What the task asks = Please reproduce the entries below exactly, leaving the pictures out.

Document images with source code
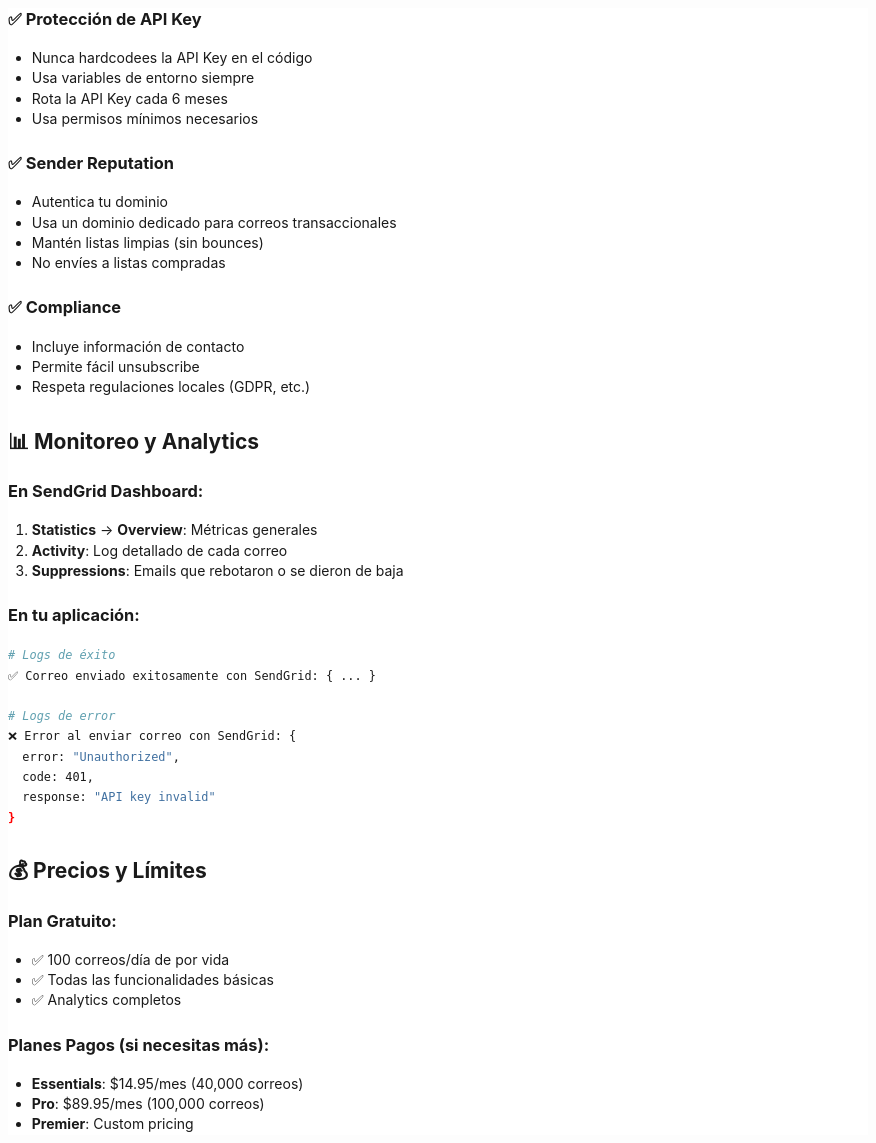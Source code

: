### ✅ Protección de API Key
- Nunca hardcodees la API Key en el código
- Usa variables de entorno siempre
- Rota la API Key cada 6 meses
- Usa permisos mínimos necesarios

### ✅ Sender Reputation
- Autentica tu dominio
- Usa un dominio dedicado para correos transaccionales
- Mantén listas limpias (sin bounces)
- No envíes a listas compradas

### ✅ Compliance
- Incluye información de contacto
- Permite fácil unsubscribe
- Respeta regulaciones locales (GDPR, etc.)

## 📊 Monitoreo y Analytics

### En SendGrid Dashboard:
1. **Statistics** → **Overview**: Métricas generales
2. **Activity**: Log detallado de cada correo
3. **Suppressions**: Emails que rebotaron o se dieron de baja

### En tu aplicación:
```bash
# Logs de éxito
✅ Correo enviado exitosamente con SendGrid: { ... }

# Logs de error
❌ Error al enviar correo con SendGrid: { 
  error: "Unauthorized", 
  code: 401,
  response: "API key invalid"
}
```

## 💰 Precios y Límites

### Plan Gratuito:
- ✅ 100 correos/día de por vida
- ✅ Todas las funcionalidades básicas
- ✅ Analytics completos

### Planes Pagos (si necesitas más):
- **Essentials**: $14.95/mes (40,000 correos)
- **Pro**: $89.95/mes (100,000 correos)
- **Premier**: Custom pricing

Solution to the problem =
Source code

:### ✅ Protección de API Key
- Nunca hardcodees la API Key en el código
- Usa variables de entorno siempre
- Rota la API Key cada 6 meses
- Usa permisos mínimos necesarios

### ✅ Sender Reputation
- Autentica tu dominio
- Usa un dominio dedicado para correos transaccionales
- Mantén listas limpias (sin bounces)
- No envíes a listas compradas

### ✅ Compliance
- Incluye información de contacto
- Permite fácil unsubscribe
- Respeta regulaciones locales (GDPR, etc.)

## 📊 Monitoreo y Analytics

### En SendGrid Dashboard:
1. **Statistics** → **Overview**: Métricas generales
2. **Activity**: Log detallado de cada correo
3. **Suppressions**: Emails que rebotaron o se dieron de baja

### En tu aplicación:
```bash
# Logs de éxito
✅ Correo enviado exitosamente con SendGrid: { ... }

# Logs de error
❌ Error al enviar correo con SendGrid: { 
  error: "Unauthorized", 
  code: 401,
  response: "API key invalid"
}
```

## 💰 Precios y Límites

### Plan Gratuito:
- ✅ 100 correos/día de por vida
- ✅ Todas las funcionalidades básicas
- ✅ Analytics completos

### Planes Pagos (si necesitas más):
- **Essentials**: $14.95/mes (40,000 correos)
- **Pro**: $89.95/mes (100,000 correos)
- **Premier**: Custom pricing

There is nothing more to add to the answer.